Second Grade: My Community, My World

Docent Curricular Tour

Discussion: In second grade, students continue the integrative approach to social studies through the context of the local community. This the first time students are introduced to a social environment larger than their immediate surroundings and they draw upon knowledge learned in previous grades to develop more sophisticated understandings of social studies. Nearly everything in the museum is the product, and describes some aspect, of community. The stops described here can get you started but there could be many variations on this tour.

Social Studies Concepts

Use historical thinking to understand the past. Use geographic representations to acquire, process, and report information from a spatial perspective. Understand how regions are created from common physical and human characteristics. Understand how human activities help shape the Earth’s surface. Understand the effects of human-environment interactions.


Art Concepts

Compare and explore elements of art and principles of design to communicate ideas related to personal environment.

Understand, analyze, and describe the arts in their historical, social, and cultural contexts.

Engagement Strategies: 

What is it like living in Michigan? What is the weather like and how does it influence the way you live (clothes you wear, games you can play, food you eat)? Do you live inside the city or in a smaller neighborhood? How does that influence your life? [walk to school vs. bus; walk to store vs. car; find friends next door and play outside or find friends in the apartment above you and go to Y/school playground?]


Today we will look at different communities and see how their natural and built community influenced/es their lives. 

Stop 1: Salomon van Ruysdael, View of the Fortifications at Gennep on the Maas River

Soc Studies Concept: Communities have different geographic features. Art Concept: artists make art to commemorate important events in the life of a community. 

Talking Points:

·      What do you see? [talk about the landscape, how important the water is, even the cows get moved over the water on boats. Low horizon line reflects the sea-level geography. Ask if anyone has heard of Holland/the Netherlands. Discuss location briefly…Northern Europe]

·      What is it the people in the picture are doing? [boating, dancing] why do people dance? [for fun and celebration.

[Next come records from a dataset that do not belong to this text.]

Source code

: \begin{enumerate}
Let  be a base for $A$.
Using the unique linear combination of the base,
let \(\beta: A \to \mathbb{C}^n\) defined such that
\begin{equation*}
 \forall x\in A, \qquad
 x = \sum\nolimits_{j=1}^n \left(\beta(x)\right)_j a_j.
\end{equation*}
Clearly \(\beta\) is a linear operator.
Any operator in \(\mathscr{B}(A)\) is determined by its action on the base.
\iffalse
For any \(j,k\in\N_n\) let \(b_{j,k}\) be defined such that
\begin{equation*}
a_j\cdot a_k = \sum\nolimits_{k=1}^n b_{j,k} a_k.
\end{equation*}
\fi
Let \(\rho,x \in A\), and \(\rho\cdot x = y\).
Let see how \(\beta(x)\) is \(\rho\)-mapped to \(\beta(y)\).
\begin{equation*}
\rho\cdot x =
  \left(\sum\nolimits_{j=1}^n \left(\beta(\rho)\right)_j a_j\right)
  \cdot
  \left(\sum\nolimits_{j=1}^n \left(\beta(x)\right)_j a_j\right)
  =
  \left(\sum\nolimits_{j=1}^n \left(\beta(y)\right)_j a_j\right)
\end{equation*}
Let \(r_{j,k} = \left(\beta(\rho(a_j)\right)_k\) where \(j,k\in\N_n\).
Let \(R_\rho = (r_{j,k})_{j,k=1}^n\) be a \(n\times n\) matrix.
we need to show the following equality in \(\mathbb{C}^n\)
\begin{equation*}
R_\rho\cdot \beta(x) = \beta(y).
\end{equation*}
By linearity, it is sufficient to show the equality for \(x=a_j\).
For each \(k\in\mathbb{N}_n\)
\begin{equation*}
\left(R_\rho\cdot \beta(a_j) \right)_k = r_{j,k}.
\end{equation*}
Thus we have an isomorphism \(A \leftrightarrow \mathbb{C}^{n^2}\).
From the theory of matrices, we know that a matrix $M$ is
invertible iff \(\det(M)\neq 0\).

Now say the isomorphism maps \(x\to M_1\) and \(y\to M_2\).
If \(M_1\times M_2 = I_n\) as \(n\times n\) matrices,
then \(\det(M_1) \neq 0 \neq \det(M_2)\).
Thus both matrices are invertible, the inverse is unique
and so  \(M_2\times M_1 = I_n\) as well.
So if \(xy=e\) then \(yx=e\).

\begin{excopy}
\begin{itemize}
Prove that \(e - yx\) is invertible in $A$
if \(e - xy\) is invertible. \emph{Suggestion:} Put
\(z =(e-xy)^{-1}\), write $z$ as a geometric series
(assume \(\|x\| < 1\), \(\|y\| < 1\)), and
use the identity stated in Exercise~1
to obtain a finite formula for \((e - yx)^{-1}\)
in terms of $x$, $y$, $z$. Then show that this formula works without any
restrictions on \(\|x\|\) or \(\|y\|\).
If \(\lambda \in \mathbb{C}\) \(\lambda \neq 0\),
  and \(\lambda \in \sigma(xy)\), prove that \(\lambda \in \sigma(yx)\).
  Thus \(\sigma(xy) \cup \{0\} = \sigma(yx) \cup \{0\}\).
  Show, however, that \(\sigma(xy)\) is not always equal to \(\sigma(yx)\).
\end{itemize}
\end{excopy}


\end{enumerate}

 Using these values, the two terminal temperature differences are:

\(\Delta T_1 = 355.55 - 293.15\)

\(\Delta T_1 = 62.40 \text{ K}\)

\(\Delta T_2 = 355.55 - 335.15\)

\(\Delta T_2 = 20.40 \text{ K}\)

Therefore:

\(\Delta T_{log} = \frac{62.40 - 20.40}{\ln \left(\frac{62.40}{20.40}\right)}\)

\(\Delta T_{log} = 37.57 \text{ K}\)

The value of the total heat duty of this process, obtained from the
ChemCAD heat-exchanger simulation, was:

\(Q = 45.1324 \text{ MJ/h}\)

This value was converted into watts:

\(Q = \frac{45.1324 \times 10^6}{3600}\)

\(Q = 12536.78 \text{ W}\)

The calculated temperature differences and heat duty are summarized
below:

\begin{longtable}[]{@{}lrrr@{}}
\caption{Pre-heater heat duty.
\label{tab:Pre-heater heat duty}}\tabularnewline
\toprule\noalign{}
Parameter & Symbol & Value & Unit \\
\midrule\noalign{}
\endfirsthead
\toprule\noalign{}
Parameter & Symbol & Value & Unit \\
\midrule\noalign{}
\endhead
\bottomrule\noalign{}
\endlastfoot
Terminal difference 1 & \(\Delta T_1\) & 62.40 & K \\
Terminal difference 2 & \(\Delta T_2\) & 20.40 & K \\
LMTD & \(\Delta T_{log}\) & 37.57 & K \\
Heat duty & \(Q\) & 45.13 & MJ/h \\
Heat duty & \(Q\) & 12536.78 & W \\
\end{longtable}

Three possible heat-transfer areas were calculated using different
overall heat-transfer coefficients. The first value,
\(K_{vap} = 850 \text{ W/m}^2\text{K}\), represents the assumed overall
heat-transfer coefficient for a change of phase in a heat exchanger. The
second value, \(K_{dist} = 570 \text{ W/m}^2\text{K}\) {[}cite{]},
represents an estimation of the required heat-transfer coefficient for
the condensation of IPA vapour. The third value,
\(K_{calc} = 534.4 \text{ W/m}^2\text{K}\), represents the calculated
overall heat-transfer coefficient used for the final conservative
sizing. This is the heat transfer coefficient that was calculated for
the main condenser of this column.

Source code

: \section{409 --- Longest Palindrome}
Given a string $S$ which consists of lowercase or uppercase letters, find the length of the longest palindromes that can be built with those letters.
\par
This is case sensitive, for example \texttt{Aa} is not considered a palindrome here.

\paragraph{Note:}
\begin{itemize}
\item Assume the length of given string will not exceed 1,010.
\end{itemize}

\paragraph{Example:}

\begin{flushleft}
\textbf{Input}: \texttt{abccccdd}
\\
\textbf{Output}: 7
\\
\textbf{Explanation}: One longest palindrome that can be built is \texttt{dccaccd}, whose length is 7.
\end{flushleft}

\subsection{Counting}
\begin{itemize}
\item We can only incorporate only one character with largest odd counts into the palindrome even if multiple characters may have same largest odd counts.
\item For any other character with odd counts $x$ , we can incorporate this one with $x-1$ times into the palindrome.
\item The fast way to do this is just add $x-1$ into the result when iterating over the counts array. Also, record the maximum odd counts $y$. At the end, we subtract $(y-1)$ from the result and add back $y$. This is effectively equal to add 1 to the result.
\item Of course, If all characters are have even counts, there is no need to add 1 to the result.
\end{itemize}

In this case it is celebration of a victory that kept their community under local rule]

·      What kind of building is this? [fortification. Does Ann Arbor have fortifications?]

·      What makes a community work? [natural resources, military protection]

Stop 2: Stanley, Mount Hood

Social Studies Concept: What are natural resources? 

Talking Points:

·      What do you think the Northwestern Indians lives were like in the 19th century when this was painted?

·      What do you see in this painting that people could use to make homes, to eat, to trade, to make clothes? These are natural resources.

·      Let’s look more closely at the native American community here on the left. Can you see how they use the resources? [lots of water for drinking, compare Tipi, for living, with small wooden structures for smoking fish].

·      What do you think the weather is like? How would someone prepare for winter?

Stop 3: Tiffany Doors

Social studies concept: communities can be urban, rural, suburban.  Art concept: urban centers (locations of large businesses, government, etc) often include resources needed to create fancy, expensive homes and art.

Talking Points:

·      Tell me what you know of New York City. What kind of community is it? How is it different from Ann Arbor?

·      Where do people live in NY?

·      Some people live in small apartments in big buildings, some live in fancy houses or apartments. These doors are from a very fancy house in NY.

·      Mr. Havemeyer was very successful in business and hired a famous artist to decorate his house.

·      Mr Tiffany was a famous glass maker and developed new techniques for glass production. Famous for ‘favrile’ glass—show examples.

Ann Arbor is a smaller community. No house had so much Tiffany glass in it but several Tiffany windows exist: Kelsey Museum, Architecture firm at State and Huron (formerly a church) and… 2 more(?) 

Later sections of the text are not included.